Attention visualization confirms that different subcaptions indeed focus on different local regions of the image (even precisely locating details such as a dog's tongue or a microphone).

Highlights & Insights¶

Astonishing Data Efficiency: Matching the performance of 400M CLIP with only 30M data.
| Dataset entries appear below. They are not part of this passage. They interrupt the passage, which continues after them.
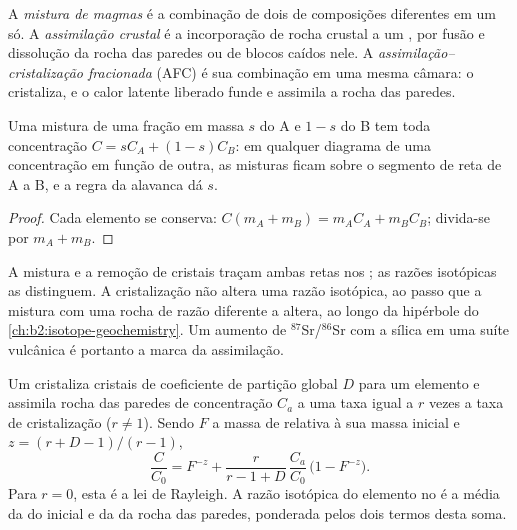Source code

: \begin{definition}
\label{def:b2:magmatic-differentiation:open}
A \emph{mistura de magmas} é a combinação de dois  de composições
diferentes em um só. A \emph{assimilação crustal} é a
incorporação de rocha crustal a um , por fusão e dissolução da rocha das
paredes ou de blocos caídos nele. A \emph{assimilação--cristalização
fracionada} (AFC) é sua
combinação em uma mesma câmara: o  cristaliza, e o calor latente liberado
funde e assimila a rocha das paredes.
\end{definition}

\begin{proposition}\label{prop:b2:magmatic-differentiation:mixing}
Uma mistura de uma fração em massa $s$ do  A e $1-s$ do  B tem toda
concentração $C = sC_A + (1-s)C_B$: em qualquer diagrama de uma concentração em função de
outra, as misturas ficam sobre o segmento de reta de A a B, e a regra da alavanca dá
$s$.
\end{proposition}

\begin{proof}
Cada elemento se conserva: $C(m_A + m_B) = m_AC_A + m_BC_B$; divida-se por $m_A + m_B$.
\end{proof}

A mistura e a remoção de cristais traçam ambas retas nos ; as razões
isotópicas as distinguem. A cristalização não altera uma razão isotópica, ao passo que a
mistura com uma rocha de razão diferente a altera, ao longo da hipérbole do
\cref{ch:b2:isotope-geochemistry}. Um aumento de $^{87}$Sr/$^{86}$Sr com a sílica em uma
suíte vulcânica é portanto a marca da assimilação.

\begin{proposition}
\label{prop:b2:magmatic-differentiation:afc}
Um  cristaliza cristais de coeficiente de partição global $D$ para um elemento
e assimila rocha das paredes de concentração $C_a$ a uma taxa igual a $r$ vezes a taxa de
cristalização ($r \ne 1$). Sendo $F$ a massa de  relativa à sua massa
inicial e $z = (r + D - 1)/(r - 1)$,
\[
\frac{C}{C_0} = F^{-z} + \frac{r}{r - 1 + D}\,\frac{C_a}{C_0}\,\bigl(1 - F^{-z}\bigr).
\]
Para $r = 0$, esta é a lei de Rayleigh. A razão isotópica do elemento no 
é a média da do  inicial e da da rocha das paredes, ponderada pelos
dois termos desta soma.
\end{proposition}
The core lies in the richer supervision signals provided by the long captions.
Elegant Method Design: Translating the intuition of "one image with multiple sentences" into multi-positive contrastive learning + local grouping alignment, which is simple yet effective.
Profound Insight: The bottleneck of image understanding might lie in annotation quality rather than model architecture; high-quality long captions can significantly compensate for a smaller data scale.

Limitations & Future Work¶

Long captions generated by MLLMs inevitably contain hallucinations, especially in complex scenes.
Due to the text encoder's context window constraint of 77 tokens, long captions must be split into subcaptions, which may lose relationships between sentences.
The sparsification threshold \(\sigma\) for the grouping loss is a hyperparameter and may require tuning for segmentation tasks of different gratefulities.
The integration with self-supervised methods like Masked Autoencoders (MAE) has not been explored.

Compared to LaCLIP (which only rewrites short captions using LLMs) and ALIP (which cleans up noisy descriptions), DreamLIP is the first to systematically utilize long captions.
The grouping loss concept is related to the bottom-up grouping mechanism of GroupViT, but approaches it from the perspective of textual supervision.
Insight: Synthetic data generated by MLLMs can benefit the training of earlier foundation models, forming a virtuous cycle.

Rating¶

Novelty: ⭐⭐⭐⭐ The first to systematically explore the role of long captions in vision-language pre-training, with clear insights.
Experimental Thoroughness: ⭐⭐⭐⭐⭐ Covers multiple dimensions such as retrieval, classification, segmentation, and VQA, with comparisons across different data scales and extremely detailed ablations.
Writing Quality: ⭐⭐⭐⭐ Clear structure, rich tables/figures, and convincing visualizations.
Value: ⭐⭐⭐⭐⭐ The conclusion regarding the data efficiency of 30M vs 400M holds highly practical guiding significance.